→ Your task: Each entry below should be returned exactly as is, with the pictures removed.

Supplied information Block Start

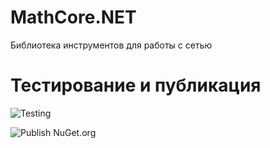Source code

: # MathCore.NET
Библиотека инструментов для работы с сетью

# Тестирование и публикация
![Testing](https://github.com/Infarh/MathCore.NET/workflows/Testing/badge.svg)

![Publish NuGet.org](https://github.com/Infarh/MathCore.NET/workflows/Publish%20NuGet.org/badge.svg)
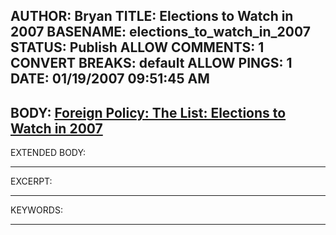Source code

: AUTHOR: Bryan
TITLE: Elections to Watch in 2007
BASENAME: elections_to_watch_in_2007
STATUS: Publish
ALLOW COMMENTS: 1
CONVERT BREAKS: __default__
ALLOW PINGS: 1
DATE: 01/19/2007 09:51:45 AM
-----
BODY:
<a title="Foreign Policy: The List: Elections to Watch in 2007" href="http://www.foreignpolicy.com/story/cms.php?story_id=3684">Foreign Policy: The List: Elections to Watch in 2007</a>
-----
EXTENDED BODY:

-----
EXCERPT:

-----
KEYWORDS:

-----


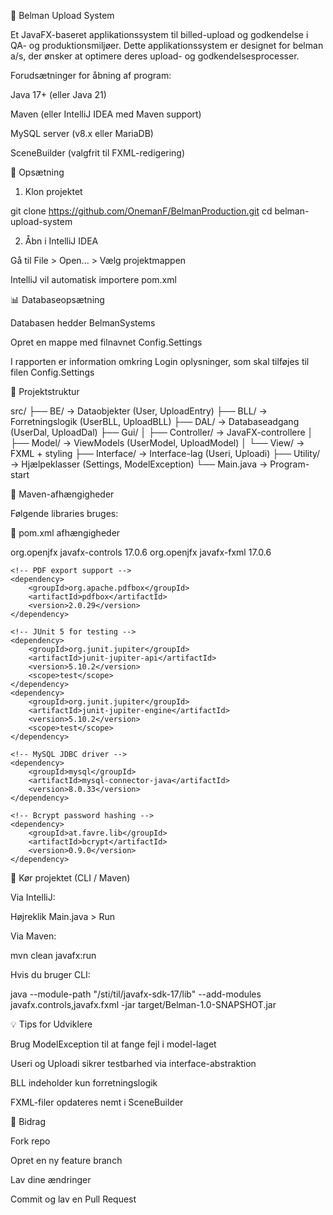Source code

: 📆 Belman Upload System

Et JavaFX-baseret applikationssystem til billed-upload og godkendelse i QA- og produktionsmiljøer.
Dette applikationssystem er designet for belman a/s, der ønsker at optimere deres upload- og godkendelsesprocesser.

Forudsætninger for åbning af program:

Java 17+ (eller Java 21)

Maven (eller IntelliJ IDEA med Maven support)

MySQL server (v8.x eller MariaDB)

SceneBuilder (valgfrit til FXML-redigering)

🔧 Opsætning

1. Klon projektet

git clone https://github.com/OnemanF/BelmanProduction.git
cd belman-upload-system

2. Åbn i IntelliJ IDEA

Gå til File > Open... > Vælg projektmappen

IntelliJ vil automatisk importere pom.xml

📊 Databaseopsætning

Databasen hedder BelmanSystems

Opret en mappe med filnavnet Config.Settings

I rapporten er information omkring Login oplysninger, 
som skal tilføjes til filen Config.Settings

📁 Projektstruktur

src/
├── BE/              → Dataobjekter (User, UploadEntry)
├── BLL/             → Forretningslogik (UserBLL, UploadBLL)
├── DAL/             → Databaseadgang (UserDal, UploadDal)
├── Gui/
│   ├── Controller/ → JavaFX-controllere
│   ├── Model/      → ViewModels (UserModel, UploadModel)
│   └── View/       → FXML + styling
├── Interface/       → Interface-lag (Useri, Uploadi)
├── Utility/         → Hjælpeklasser (Settings, ModelException)
└── Main.java        → Program-start

📖 Maven-afhængigheder

Følgende libraries bruges:

📅 pom.xml afhængigheder

<dependencies>
    <!-- JavaFX -->
    <dependency>
        <groupId>org.openjfx</groupId>
        <artifactId>javafx-controls</artifactId>
        <version>17.0.6</version>
    </dependency>
    <dependency>
        <groupId>org.openjfx</groupId>
        <artifactId>javafx-fxml</artifactId>
        <version>17.0.6</version>
    </dependency>

    <!-- PDF export support -->
    <dependency>
        <groupId>org.apache.pdfbox</groupId>
        <artifactId>pdfbox</artifactId>
        <version>2.0.29</version>
    </dependency>

    <!-- JUnit 5 for testing -->
    <dependency>
        <groupId>org.junit.jupiter</groupId>
        <artifactId>junit-jupiter-api</artifactId>
        <version>5.10.2</version>
        <scope>test</scope>
    </dependency>
    <dependency>
        <groupId>org.junit.jupiter</groupId>
        <artifactId>junit-jupiter-engine</artifactId>
        <version>5.10.2</version>
        <scope>test</scope>
    </dependency>

    <!-- MySQL JDBC driver -->
    <dependency>
        <groupId>mysql</groupId>
        <artifactId>mysql-connector-java</artifactId>
        <version>8.0.33</version>
    </dependency>

    <!-- Bcrypt password hashing -->
    <dependency>
        <groupId>at.favre.lib</groupId>
        <artifactId>bcrypt</artifactId>
        <version>0.9.0</version>
    </dependency>
</dependencies>

🚂 Kør projektet (CLI / Maven)

Via IntelliJ:

Højreklik Main.java > Run

Via Maven:

mvn clean javafx:run

Hvis du bruger CLI:

java --module-path "/sti/til/javafx-sdk-17/lib" --add-modules javafx.controls,javafx.fxml -jar target/Belman-1.0-SNAPSHOT.jar

💡 Tips for Udviklere

Brug ModelException til at fange fejl i model-laget

Useri og Uploadi sikrer testbarhed via interface-abstraktion

BLL indeholder kun forretningslogik

FXML-filer opdateres nemt i SceneBuilder

👤 Bidrag

Fork repo

Opret en ny feature branch

Lav dine ændringer

Commit og lav en Pull Request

Supplied information Block End

→ Exercise output:
Source code

: # MathCore.NET
Библиотека инструментов для работы с сетью

# Тестирование и публикация
![Testing](https://github.com/Infarh/MathCore.NET/workflows/Testing/badge.svg)

![Publish NuGet.org](https://github.com/Infarh/MathCore.NET/workflows/Publish%20NuGet.org/badge.svg)
Source code

: AUTHOR: Bryan
TITLE: Elections to Watch in 2007
BASENAME: elections_to_watch_in_2007
STATUS: Publish
ALLOW COMMENTS: 1
CONVERT BREAKS: __default__
ALLOW PINGS: 1
DATE: 01/19/2007 09:51:45 AM
-----
BODY:
<a title="Foreign Policy: The List: Elections to Watch in 2007" href="http://www.foreignpolicy.com/story/cms.php?story_id=3684">Foreign Policy: The List: Elections to Watch in 2007</a>
-----
EXTENDED BODY:

-----
EXCERPT:

-----
KEYWORDS:

-----


Source code

: 📆 Belman Upload System

Et JavaFX-baseret applikationssystem til billed-upload og godkendelse i QA- og produktionsmiljøer.
Dette applikationssystem er designet for belman a/s, der ønsker at optimere deres upload- og godkendelsesprocesser.

Forudsætninger for åbning af program:

Java 17+ (eller Java 21)

Maven (eller IntelliJ IDEA med Maven support)

MySQL server (v8.x eller MariaDB)

SceneBuilder (valgfrit til FXML-redigering)

🔧 Opsætning

1. Klon projektet

git clone https://github.com/OnemanF/BelmanProduction.git
cd belman-upload-system

2. Åbn i IntelliJ IDEA

Gå til File > Open... > Vælg projektmappen

IntelliJ vil automatisk importere pom.xml

📊 Databaseopsætning

Databasen hedder BelmanSystems

Opret en mappe med filnavnet Config.Settings

I rapporten er information omkring Login oplysninger, 
som skal tilføjes til filen Config.Settings

📁 Projektstruktur

src/
├── BE/              → Dataobjekter (User, UploadEntry)
├── BLL/             → Forretningslogik (UserBLL, UploadBLL)
├── DAL/             → Databaseadgang (UserDal, UploadDal)
├── Gui/
│   ├── Controller/ → JavaFX-controllere
│   ├── Model/      → ViewModels (UserModel, UploadModel)
│   └── View/       → FXML + styling
├── Interface/       → Interface-lag (Useri, Uploadi)
├── Utility/         → Hjælpeklasser (Settings, ModelException)
└── Main.java        → Program-start

📖 Maven-afhængigheder

Følgende libraries bruges:

📅 pom.xml afhængigheder

<dependencies>
    <!-- JavaFX -->
    <dependency>
        <groupId>org.openjfx</groupId>
        <artifactId>javafx-controls</artifactId>
        <version>17.0.6</version>
    </dependency>
    <dependency>
        <groupId>org.openjfx</groupId>
        <artifactId>javafx-fxml</artifactId>
        <version>17.0.6</version>
    </dependency>

    <!-- PDF export support -->
    <dependency>
        <groupId>org.apache.pdfbox</groupId>
        <artifactId>pdfbox</artifactId>
        <version>2.0.29</version>
    </dependency>

    <!-- JUnit 5 for testing -->
    <dependency>
        <groupId>org.junit.jupiter</groupId>
        <artifactId>junit-jupiter-api</artifactId>
        <version>5.10.2</version>
        <scope>test</scope>
    </dependency>
    <dependency>
        <groupId>org.junit.jupiter</groupId>
        <artifactId>junit-jupiter-engine</artifactId>
        <version>5.10.2</version>
        <scope>test</scope>
    </dependency>

    <!-- MySQL JDBC driver -->
    <dependency>
        <groupId>mysql</groupId>
        <artifactId>mysql-connector-java</artifactId>
        <version>8.0.33</version>
    </dependency>

    <!-- Bcrypt password hashing -->
    <dependency>
        <groupId>at.favre.lib</groupId>
        <artifactId>bcrypt</artifactId>
        <version>0.9.0</version>
    </dependency>
</dependencies>

🚂 Kør projektet (CLI / Maven)

Via IntelliJ:

Højreklik Main.java > Run

Via Maven:

mvn clean javafx:run

Hvis du bruger CLI:

java --module-path "/sti/til/javafx-sdk-17/lib" --add-modules javafx.controls,javafx.fxml -jar target/Belman-1.0-SNAPSHOT.jar

💡 Tips for Udviklere

Brug ModelException til at fange fejl i model-laget

Useri og Uploadi sikrer testbarhed via interface-abstraktion

BLL indeholder kun forretningslogik

FXML-filer opdateres nemt i SceneBuilder

👤 Bidrag

Fork repo

Opret en ny feature branch

Lav dine ændringer

Commit og lav en Pull Request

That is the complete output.